• _TASK PROMPT_
In the records below, find the line containing "with a method", then reproduce that line and every one after it to the end, exactly and alone.

• _DATASET CONTENT_
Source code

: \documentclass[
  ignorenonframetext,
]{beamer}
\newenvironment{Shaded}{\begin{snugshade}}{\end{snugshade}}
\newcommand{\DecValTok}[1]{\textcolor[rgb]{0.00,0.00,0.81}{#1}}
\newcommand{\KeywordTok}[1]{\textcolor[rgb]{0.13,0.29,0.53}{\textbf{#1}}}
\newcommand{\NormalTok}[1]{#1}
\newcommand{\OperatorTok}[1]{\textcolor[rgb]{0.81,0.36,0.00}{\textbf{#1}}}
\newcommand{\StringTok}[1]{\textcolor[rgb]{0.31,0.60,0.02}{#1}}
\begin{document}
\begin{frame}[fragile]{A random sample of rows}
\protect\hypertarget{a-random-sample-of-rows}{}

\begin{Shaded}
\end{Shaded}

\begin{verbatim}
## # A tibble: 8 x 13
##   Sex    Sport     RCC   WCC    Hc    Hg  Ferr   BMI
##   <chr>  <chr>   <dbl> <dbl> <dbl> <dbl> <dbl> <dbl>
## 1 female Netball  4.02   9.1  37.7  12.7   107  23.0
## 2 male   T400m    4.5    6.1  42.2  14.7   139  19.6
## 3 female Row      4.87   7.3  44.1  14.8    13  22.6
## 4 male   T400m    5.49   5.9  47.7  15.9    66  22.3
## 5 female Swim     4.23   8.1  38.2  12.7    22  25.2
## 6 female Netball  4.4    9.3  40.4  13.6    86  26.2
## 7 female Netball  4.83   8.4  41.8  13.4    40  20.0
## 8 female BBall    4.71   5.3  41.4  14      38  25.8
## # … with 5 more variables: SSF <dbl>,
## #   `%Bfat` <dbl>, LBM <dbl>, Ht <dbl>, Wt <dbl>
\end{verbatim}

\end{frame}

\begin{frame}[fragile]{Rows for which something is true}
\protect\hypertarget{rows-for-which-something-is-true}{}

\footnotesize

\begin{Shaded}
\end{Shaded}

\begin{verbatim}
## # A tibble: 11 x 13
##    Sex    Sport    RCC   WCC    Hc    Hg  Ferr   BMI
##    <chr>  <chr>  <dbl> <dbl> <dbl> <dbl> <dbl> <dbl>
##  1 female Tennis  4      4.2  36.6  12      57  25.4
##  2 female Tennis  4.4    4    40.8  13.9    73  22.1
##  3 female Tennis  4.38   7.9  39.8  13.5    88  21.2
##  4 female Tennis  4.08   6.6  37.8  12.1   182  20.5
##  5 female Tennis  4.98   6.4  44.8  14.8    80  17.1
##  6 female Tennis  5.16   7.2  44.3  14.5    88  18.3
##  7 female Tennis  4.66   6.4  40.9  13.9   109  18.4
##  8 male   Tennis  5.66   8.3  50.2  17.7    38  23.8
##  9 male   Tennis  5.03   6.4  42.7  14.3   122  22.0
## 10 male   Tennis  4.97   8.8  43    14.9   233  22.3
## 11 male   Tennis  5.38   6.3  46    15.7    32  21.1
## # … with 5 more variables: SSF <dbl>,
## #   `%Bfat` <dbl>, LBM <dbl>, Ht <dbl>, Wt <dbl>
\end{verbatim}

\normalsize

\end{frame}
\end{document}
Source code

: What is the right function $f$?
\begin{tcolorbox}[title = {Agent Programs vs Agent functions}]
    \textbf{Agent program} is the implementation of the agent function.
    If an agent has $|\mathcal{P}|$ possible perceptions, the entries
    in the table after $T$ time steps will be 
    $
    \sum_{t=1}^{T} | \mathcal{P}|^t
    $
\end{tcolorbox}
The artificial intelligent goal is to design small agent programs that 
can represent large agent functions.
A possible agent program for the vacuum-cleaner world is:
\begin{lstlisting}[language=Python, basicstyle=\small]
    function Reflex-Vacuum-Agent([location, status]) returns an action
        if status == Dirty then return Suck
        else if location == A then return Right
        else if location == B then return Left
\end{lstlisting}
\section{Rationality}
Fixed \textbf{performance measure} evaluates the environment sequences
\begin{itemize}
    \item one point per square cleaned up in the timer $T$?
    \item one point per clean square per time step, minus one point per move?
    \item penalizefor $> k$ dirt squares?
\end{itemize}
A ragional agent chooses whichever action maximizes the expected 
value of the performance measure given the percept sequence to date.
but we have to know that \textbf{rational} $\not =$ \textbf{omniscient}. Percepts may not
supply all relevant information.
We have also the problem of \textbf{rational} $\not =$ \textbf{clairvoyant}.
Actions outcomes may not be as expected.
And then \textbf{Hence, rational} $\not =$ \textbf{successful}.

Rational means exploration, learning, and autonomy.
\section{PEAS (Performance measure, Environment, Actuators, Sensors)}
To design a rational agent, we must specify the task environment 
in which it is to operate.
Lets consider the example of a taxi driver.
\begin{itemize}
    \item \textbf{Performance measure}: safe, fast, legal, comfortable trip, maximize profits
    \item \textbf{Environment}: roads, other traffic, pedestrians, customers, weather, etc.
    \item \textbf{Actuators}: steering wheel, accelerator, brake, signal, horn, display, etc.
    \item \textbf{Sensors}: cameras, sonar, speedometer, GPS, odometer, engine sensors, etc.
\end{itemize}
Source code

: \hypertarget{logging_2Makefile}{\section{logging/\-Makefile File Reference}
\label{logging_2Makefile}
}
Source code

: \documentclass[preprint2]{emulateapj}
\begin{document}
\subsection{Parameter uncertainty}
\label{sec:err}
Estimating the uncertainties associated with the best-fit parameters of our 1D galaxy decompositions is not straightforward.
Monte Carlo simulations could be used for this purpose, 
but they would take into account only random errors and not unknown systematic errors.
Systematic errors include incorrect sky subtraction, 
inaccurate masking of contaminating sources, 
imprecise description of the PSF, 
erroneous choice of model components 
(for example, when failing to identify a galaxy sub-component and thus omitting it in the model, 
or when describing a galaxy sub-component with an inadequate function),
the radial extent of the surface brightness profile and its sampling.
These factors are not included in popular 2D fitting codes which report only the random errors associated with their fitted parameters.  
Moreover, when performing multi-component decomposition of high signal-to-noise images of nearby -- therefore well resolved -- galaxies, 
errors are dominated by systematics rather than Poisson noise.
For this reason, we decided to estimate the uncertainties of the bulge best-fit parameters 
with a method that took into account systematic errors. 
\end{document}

• _EXERCISE SOLUTION_
with a method that took into account systematic errors. 
\end{document}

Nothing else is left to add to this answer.